Roughly 300 children are diagnosed with cancer each year in Sweden. Today diagnostics, care and treatment of children with cancer are already well coordinated on a national level. We are now working to enable routine analysis of all genes, so called whole genome sequencing, for all types of childhood cancer. In 2020, a multicenter ethics permit was approved for the project. The project will start operating in Sweden’s six pediatric oncology centers during 2021.
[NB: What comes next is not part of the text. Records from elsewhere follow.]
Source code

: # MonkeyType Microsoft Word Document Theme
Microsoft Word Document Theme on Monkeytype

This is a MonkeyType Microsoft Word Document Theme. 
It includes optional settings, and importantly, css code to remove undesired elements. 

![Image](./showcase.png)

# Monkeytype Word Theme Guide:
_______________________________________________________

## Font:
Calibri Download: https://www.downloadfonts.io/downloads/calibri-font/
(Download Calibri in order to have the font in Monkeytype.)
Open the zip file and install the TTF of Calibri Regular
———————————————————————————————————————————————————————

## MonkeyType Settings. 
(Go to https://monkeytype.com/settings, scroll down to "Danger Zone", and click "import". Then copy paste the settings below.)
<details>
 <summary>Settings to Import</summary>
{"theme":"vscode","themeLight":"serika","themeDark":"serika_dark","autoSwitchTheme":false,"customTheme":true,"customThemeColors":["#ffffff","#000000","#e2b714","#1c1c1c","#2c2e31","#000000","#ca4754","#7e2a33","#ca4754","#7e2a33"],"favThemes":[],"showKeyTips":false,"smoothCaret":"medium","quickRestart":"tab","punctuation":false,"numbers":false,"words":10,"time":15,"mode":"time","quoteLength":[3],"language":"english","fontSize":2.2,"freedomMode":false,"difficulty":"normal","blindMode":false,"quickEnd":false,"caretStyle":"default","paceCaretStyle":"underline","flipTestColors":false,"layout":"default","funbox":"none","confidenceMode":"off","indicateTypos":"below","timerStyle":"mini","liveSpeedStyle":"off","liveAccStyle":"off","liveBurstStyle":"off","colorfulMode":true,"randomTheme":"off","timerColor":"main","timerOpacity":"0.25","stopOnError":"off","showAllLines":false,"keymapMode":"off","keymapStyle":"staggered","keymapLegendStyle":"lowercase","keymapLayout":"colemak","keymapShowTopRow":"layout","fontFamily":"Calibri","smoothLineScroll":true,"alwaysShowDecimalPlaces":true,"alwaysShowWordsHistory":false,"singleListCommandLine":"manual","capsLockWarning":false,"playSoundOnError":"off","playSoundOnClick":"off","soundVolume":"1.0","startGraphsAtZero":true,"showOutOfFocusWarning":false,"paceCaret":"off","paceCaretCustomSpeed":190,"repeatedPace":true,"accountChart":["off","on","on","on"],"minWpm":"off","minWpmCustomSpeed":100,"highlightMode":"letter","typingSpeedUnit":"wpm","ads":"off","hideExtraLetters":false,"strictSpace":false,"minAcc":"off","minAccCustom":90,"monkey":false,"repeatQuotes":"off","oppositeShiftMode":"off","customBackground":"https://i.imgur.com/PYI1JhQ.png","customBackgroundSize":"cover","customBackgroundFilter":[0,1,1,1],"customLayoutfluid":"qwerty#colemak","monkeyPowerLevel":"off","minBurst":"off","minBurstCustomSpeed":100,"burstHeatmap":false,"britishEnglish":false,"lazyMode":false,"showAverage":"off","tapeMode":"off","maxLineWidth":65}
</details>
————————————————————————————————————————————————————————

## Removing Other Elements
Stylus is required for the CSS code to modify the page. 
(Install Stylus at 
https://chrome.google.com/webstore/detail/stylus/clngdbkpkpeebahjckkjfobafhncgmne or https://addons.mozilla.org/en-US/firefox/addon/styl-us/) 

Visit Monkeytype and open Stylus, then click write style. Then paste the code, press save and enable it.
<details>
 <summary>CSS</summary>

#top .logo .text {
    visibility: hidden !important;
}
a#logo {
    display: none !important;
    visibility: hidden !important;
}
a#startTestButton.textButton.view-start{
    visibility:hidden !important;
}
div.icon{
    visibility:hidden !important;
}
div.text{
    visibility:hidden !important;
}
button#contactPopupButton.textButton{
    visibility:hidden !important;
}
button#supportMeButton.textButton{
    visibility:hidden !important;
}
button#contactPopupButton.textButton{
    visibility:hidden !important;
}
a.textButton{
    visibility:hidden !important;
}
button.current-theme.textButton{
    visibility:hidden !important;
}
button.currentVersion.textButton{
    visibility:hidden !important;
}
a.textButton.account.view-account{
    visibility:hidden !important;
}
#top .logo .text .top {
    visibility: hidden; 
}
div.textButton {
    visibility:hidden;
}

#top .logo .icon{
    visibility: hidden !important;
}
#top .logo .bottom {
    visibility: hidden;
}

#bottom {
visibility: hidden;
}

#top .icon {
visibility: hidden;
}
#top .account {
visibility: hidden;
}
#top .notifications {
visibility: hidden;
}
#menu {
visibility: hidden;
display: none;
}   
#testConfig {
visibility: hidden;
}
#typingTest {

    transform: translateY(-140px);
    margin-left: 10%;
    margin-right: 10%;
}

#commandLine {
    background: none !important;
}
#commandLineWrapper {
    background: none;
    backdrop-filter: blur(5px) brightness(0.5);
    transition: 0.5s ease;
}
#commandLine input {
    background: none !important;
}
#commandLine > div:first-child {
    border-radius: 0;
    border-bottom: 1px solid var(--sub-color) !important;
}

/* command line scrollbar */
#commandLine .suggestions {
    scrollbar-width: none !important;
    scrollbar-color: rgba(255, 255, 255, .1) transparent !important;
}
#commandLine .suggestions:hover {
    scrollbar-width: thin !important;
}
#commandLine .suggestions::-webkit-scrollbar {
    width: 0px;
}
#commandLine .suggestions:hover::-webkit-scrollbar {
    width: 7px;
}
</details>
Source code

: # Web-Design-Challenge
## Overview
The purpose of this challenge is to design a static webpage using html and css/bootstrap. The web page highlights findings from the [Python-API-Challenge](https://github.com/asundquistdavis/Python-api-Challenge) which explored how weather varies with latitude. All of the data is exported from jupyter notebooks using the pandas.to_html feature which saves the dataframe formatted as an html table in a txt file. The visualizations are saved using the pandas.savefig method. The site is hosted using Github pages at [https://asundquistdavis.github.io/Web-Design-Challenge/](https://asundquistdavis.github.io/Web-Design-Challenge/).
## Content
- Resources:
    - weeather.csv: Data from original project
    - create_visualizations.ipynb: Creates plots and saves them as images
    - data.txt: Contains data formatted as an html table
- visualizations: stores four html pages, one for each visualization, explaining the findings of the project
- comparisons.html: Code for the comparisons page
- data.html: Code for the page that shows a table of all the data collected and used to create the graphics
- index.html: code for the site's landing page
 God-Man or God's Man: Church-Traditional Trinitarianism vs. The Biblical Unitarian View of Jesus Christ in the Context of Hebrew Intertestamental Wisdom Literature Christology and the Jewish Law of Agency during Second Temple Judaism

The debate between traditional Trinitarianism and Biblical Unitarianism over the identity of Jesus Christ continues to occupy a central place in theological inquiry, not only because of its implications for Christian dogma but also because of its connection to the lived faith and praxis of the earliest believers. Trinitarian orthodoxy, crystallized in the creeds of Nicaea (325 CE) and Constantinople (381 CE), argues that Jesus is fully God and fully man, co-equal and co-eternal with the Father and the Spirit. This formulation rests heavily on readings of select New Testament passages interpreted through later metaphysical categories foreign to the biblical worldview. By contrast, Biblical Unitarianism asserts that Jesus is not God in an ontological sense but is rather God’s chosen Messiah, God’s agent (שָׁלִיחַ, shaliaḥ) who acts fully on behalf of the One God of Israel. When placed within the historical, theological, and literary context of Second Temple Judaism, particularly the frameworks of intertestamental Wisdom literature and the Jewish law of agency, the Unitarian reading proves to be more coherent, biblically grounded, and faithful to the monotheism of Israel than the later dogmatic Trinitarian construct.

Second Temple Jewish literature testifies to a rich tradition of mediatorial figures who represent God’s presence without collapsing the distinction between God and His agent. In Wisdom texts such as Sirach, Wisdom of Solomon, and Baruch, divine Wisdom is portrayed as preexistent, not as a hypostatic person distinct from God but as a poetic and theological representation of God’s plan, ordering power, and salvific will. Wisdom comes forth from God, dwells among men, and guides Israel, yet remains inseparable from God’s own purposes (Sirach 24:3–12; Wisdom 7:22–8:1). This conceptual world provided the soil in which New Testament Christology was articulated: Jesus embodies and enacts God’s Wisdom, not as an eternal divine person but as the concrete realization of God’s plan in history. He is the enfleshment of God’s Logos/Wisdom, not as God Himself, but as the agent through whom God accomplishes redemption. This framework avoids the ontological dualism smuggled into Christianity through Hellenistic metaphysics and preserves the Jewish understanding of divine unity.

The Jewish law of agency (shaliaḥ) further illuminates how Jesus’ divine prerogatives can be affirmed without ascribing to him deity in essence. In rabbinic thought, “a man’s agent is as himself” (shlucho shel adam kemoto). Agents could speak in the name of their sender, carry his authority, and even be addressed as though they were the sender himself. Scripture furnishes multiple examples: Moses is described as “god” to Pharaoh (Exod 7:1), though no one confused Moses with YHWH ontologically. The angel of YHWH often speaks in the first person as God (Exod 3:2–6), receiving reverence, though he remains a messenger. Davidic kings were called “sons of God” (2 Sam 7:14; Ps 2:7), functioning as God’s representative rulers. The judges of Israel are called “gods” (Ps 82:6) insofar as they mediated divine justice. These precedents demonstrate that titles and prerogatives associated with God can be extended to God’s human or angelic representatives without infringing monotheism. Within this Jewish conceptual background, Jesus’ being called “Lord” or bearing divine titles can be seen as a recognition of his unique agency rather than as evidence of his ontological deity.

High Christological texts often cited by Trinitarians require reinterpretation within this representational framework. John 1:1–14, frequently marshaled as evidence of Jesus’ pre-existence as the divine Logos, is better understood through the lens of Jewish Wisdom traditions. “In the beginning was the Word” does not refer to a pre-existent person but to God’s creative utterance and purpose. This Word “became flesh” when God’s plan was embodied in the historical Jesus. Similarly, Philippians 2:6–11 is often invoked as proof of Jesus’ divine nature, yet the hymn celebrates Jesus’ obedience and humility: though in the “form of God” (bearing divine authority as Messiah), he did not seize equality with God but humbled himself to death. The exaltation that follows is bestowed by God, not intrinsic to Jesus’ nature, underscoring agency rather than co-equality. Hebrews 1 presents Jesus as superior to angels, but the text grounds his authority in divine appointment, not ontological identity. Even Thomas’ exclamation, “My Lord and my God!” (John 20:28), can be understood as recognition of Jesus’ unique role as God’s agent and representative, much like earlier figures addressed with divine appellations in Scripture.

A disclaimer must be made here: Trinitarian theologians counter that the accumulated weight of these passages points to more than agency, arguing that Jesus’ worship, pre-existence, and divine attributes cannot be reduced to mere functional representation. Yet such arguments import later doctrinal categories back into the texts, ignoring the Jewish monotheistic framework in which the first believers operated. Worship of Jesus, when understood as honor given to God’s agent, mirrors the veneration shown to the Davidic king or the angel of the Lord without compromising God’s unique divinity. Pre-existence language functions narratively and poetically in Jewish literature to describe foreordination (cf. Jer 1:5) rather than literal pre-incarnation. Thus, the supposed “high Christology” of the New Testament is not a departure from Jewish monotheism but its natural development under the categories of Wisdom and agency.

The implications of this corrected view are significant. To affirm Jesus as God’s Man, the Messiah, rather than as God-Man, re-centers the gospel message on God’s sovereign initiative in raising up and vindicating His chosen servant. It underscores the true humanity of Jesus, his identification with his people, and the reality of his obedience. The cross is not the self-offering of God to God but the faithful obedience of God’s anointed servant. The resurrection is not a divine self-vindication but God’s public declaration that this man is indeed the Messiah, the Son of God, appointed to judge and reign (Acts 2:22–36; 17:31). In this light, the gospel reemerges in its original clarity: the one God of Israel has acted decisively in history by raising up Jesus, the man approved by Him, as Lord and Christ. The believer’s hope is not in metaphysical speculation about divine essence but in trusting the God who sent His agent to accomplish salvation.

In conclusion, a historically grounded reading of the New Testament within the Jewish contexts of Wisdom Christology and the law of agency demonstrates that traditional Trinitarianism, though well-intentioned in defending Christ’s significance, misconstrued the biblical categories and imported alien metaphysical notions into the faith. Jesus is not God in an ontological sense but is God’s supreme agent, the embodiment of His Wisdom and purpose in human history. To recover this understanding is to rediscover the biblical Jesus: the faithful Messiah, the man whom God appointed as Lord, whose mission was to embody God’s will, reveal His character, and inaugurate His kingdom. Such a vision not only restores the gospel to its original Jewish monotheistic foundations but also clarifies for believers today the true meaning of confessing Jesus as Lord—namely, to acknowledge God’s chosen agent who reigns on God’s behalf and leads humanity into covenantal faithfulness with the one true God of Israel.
We will also develop tools to analyse and clinically interpret the genomic data that results from these analyses. In addition to whole genome sequencing, other supplementary sequencing techniques will be used. One important challenge is to perform these analyses quickly enough for the information to benefit individual children. In the long run, results from the project will also provide important knowledge about how similar analyses can be implemented for more common cancers affecting adults.
This investment in childhood cancer is funded by the Swedish Childhood Cancer Fund (Barncancerfonden) and is conducted in collaboration with the Swedish Childhood Tumour Biobank (Barntumörbanken), the Nordic Childhood Leukemia Biobank (Nordiska barnleukemibiobanken), and the Swedish healthcare system.